His 2003 international against Ireland was 15 months on from his previous cap on Scotland's 2002 tour to North America. He was chosen at tight-head prop for that tour's warm-up match against the Barbarians but had reverted to his customary position on the left of the scrum when he won his first cap. Allan played as a replacement in all eight of Scotland's internationals in season 2006–07, but he was back in the starting XV in the World Cup warm-up contest in which Scotland beat Ireland 31–21 at Murrayfield. Misfortune struck when he damaged a leg on his World Cup debut during Scotland's opening match against Portugal in St Etienne, and because of the injury he had to drop out of the squad. But he was back as loose head for all of Scotland's matches in the 2008 RBS Six nations Championship, including the Calcutta Cup victory against England at Murrayfield, and later that year he continued in that role for the two Tests in Argentina. Two years before his first cap he was at loose-head prop in three of Scotland's matches on the 2000 tour of New Zealand.

A mobile ball-player, Allan was selected for the tour after a fine debut for Scotland A against their English counterparts at Goldenacre in April 2000, and he also represented Scotland in the non-cap games against the Barbarians at Murrayfield in 2000 and 2001 and scored a try against that renowned invitation team in the 2005 match in Aberdeen. In season 2001–02 he played for Scotland Development XV against Tonga and Scotland A against Argentina, New Zealand, England, Italy and Ireland, scoring two tries against the Pumas in the 40–35 victory, but he broke a hand bone in the game at Ravenhill, Belfast. In June 2006 he played in all three Scotland A matches in the Barclays Churchill Cup in Canada, taking his tally at that level to 17 games, and five months later he returned to the national squad, making replacement appearances in the Bank of Scotland Corporate international wins against Romania and the Pacific Islanders at Murrayfield.

Allan, a Preston Lodge High School former pupil and a product of the Preston Lodge club in Prestonpans, East Lothian, has played more than 250 games for Edinburgh, attaining the double-century in the Magners League game against Newport Gwent Dragons in September 2008. His Edinburgh debut was nearly 11 years earlier as a replacement against ACT Brumbies at Meggetland in November 1997. Previously he played age-group representative rugby for Edinburgh and was a graduate of the Scotland under-21 and under-18 teams.

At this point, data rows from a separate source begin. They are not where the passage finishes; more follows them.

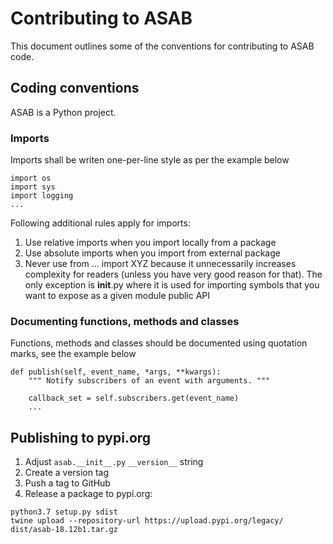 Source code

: # Contributing to ASAB


This document outlines some of the conventions for contributing to ASAB code.


## Coding conventions

ASAB is a Python project.


### Imports

Imports shall be writen one-per-line style as per the example below

```
import os
import sys
import logging
...
```

Following additional rules apply for imports:

1. Use relative imports when you import locally from a package
2. Use absolute imports when you import from external package
3. Never use from ... import XYZ because it unnecessarily increases complexity for readers (unless you have very good reason for that). The only exception is __init__.py where it is used for importing symbols that you want to expose as a given module public API

### Documenting functions, methods and classes

Functions, methods and classes should be documented using quotation marks, see the example below

```
def publish(self, event_name, *args, **kwargs):
	""" Notify subscribers of an event with arguments. """

	callback_set = self.subscribers.get(event_name)
	...
```


## Publishing to pypi.org

1. Adjust `asab.__init__.py` `__version__` string
1. Create a version tag
2. Push a tag to GitHub
3. Release a package to pypi.org:

```
python3.7 setup.py sdist
twine upload --repository-url https://upload.pypi.org/legacy/ dist/asab-18.12b1.tar.gz
```
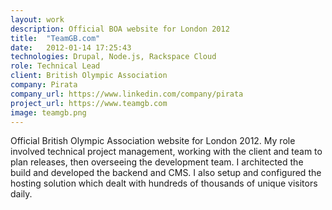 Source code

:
 ```yaml
---
layout: work
description: Official BOA website for London 2012
title:  "TeamGB.com"
date:   2012-01-14 17:25:43
technologies: Drupal, Node.js, Rackspace Cloud
role: Technical Lead
client: British Olympic Association
company: Pirata
company_url: https://www.linkedin.com/company/pirata
project_url: https://www.teamgb.com
image: teamgb.png
---
```

Official British Olympic Association website for London 2012. My role involved technical project management, working with the client and team to plan releases, then overseeing the development team. I architected the build and developed the backend and CMS. I also setup and configured the hosting solution which dealt with hundreds of thousands of unique visitors daily.
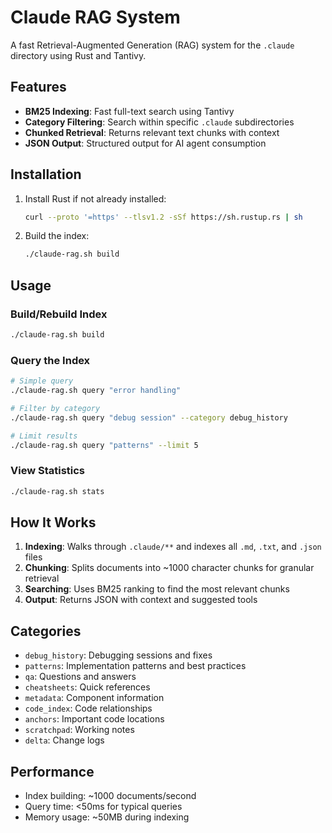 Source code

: # Claude RAG System

A fast Retrieval-Augmented Generation (RAG) system for the `.claude` directory using Rust and Tantivy.

## Features

- **BM25 Indexing**: Fast full-text search using Tantivy
- **Category Filtering**: Search within specific `.claude` subdirectories
- **Chunked Retrieval**: Returns relevant text chunks with context
- **JSON Output**: Structured output for AI agent consumption

## Installation

1. Install Rust if not already installed:
   ```bash
   curl --proto '=https' --tlsv1.2 -sSf https://sh.rustup.rs | sh
   ```

2. Build the index:
   ```bash
   ./claude-rag.sh build
   ```

## Usage

### Build/Rebuild Index
```bash
./claude-rag.sh build
```

### Query the Index
```bash
# Simple query
./claude-rag.sh query "error handling"

# Filter by category
./claude-rag.sh query "debug session" --category debug_history

# Limit results
./claude-rag.sh query "patterns" --limit 5
```

### View Statistics
```bash
./claude-rag.sh stats
```

## How It Works

1. **Indexing**: Walks through `.claude/**` and indexes all `.md`, `.txt`, and `.json` files
2. **Chunking**: Splits documents into ~1000 character chunks for granular retrieval
3. **Searching**: Uses BM25 ranking to find the most relevant chunks
4. **Output**: Returns JSON with context and suggested tools

## Categories

- `debug_history`: Debugging sessions and fixes
- `patterns`: Implementation patterns and best practices
- `qa`: Questions and answers
- `cheatsheets`: Quick references
- `metadata`: Component information
- `code_index`: Code relationships
- `anchors`: Important code locations
- `scratchpad`: Working notes
- `delta`: Change logs

## Performance

- Index building: ~1000 documents/second
- Query time: <50ms for typical queries
- Memory usage: ~50MB during indexing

Jacobsen retired from international rugby on 19 November 2012, and announced his retirement from all rugby, effective at the end of the 2012–13 season, on 23 April 2013. Shortly after he announced his retirement, Edinburgh Rugby announced it would create a new trophy, fashioned from a mould of Jacobsen's cauliflower right ear, for the club's "most dedicated" player. Jacobsen received the inaugural honour at the end of the 2012–13 season; in future seasons, the trophy will be awarded by a fan vote.